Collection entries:

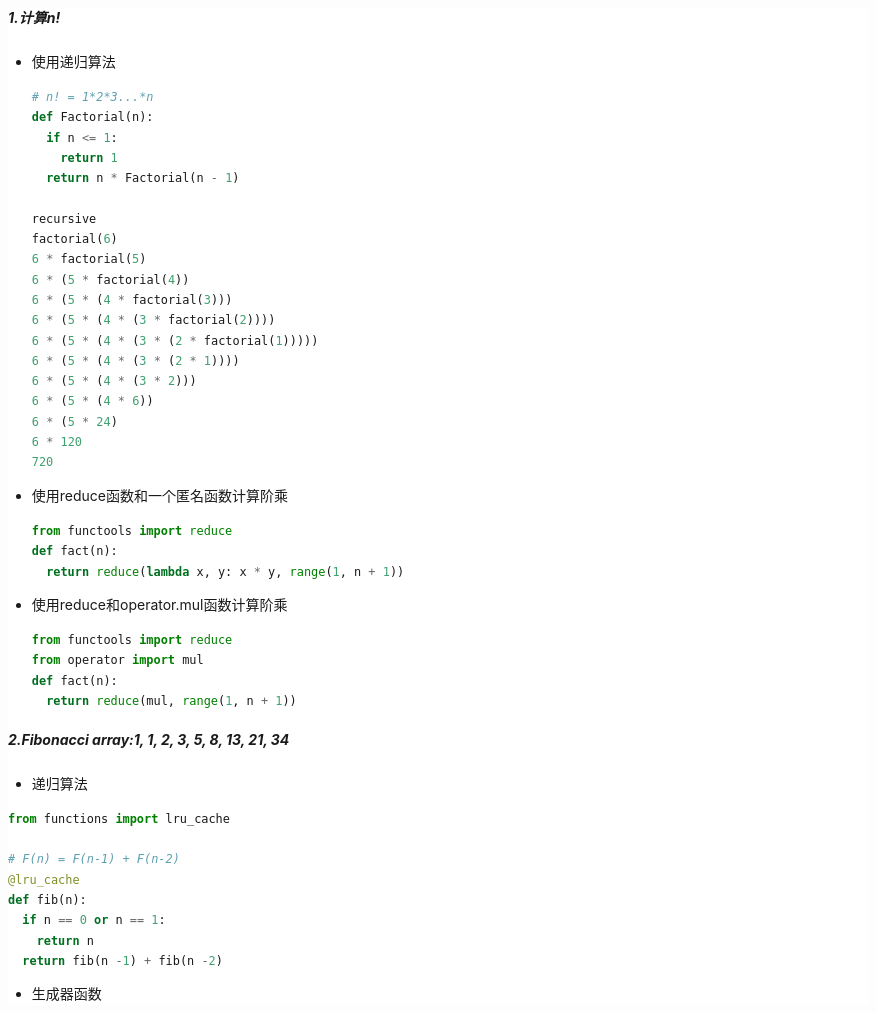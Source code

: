 ##### 1.计算n!

- 使用递归算法

  ```python
  # n! = 1*2*3...*n
  def Factorial(n):
    if n <= 1:
      return 1
    return n * Factorial(n - 1)

  recursive
  factorial(6)
  6 * factorial(5)
  6 * (5 * factorial(4))
  6 * (5 * (4 * factorial(3)))
  6 * (5 * (4 * (3 * factorial(2))))
  6 * (5 * (4 * (3 * (2 * factorial(1)))))
  6 * (5 * (4 * (3 * (2 * 1))))
  6 * (5 * (4 * (3 * 2)))
  6 * (5 * (4 * 6))
  6 * (5 * 24)
  6 * 120
  720
  ```

- 使用reduce函数和一个匿名函数计算阶乘

  ```python
  from functools import reduce
  def fact(n):
    return reduce(lambda x, y: x * y, range(1, n + 1))
  ```

- 使用reduce和operator.mul函数计算阶乘

  ```python
  from functools import reduce
  from operator import mul
  def fact(n):
    return reduce(mul, range(1, n + 1))
  ```

##### 2.Fibonacci array:1, 1, 2, 3, 5, 8, 13, 21, 34

- 递归算法

```python
from functions import lru_cache

# F(n) = F(n-1) + F(n-2)
@lru_cache
def fib(n):
  if n == 0 or n == 1:
    return n
  return fib(n -1) + fib(n -2)
```
- 生成器函数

■ Activity: The records above should be written out exactly, and the images dropped.

■ Task output:
Source code

: ##### 1.计算n!

- 使用递归算法

  ```python
  # n! = 1*2*3...*n
  def Factorial(n):
    if n <= 1:
      return 1
    return n * Factorial(n - 1)

  recursive
  factorial(6)
  6 * factorial(5)
  6 * (5 * factorial(4))
  6 * (5 * (4 * factorial(3)))
  6 * (5 * (4 * (3 * factorial(2))))
  6 * (5 * (4 * (3 * (2 * factorial(1)))))
  6 * (5 * (4 * (3 * (2 * 1))))
  6 * (5 * (4 * (3 * 2)))
  6 * (5 * (4 * 6))
  6 * (5 * 24)
  6 * 120
  720
  ```

- 使用reduce函数和一个匿名函数计算阶乘

  ```python
  from functools import reduce
  def fact(n):
    return reduce(lambda x, y: x * y, range(1, n + 1))
  ```

- 使用reduce和operator.mul函数计算阶乘

  ```python
  from functools import reduce
  from operator import mul
  def fact(n):
    return reduce(mul, range(1, n + 1))
  ```

##### 2.Fibonacci array:1, 1, 2, 3, 5, 8, 13, 21, 34

- 递归算法

```python
from functions import lru_cache

# F(n) = F(n-1) + F(n-2)
@lru_cache
def fib(n):
  if n == 0 or n == 1:
    return n
  return fib(n -1) + fib(n -2)
```
- 生成器函数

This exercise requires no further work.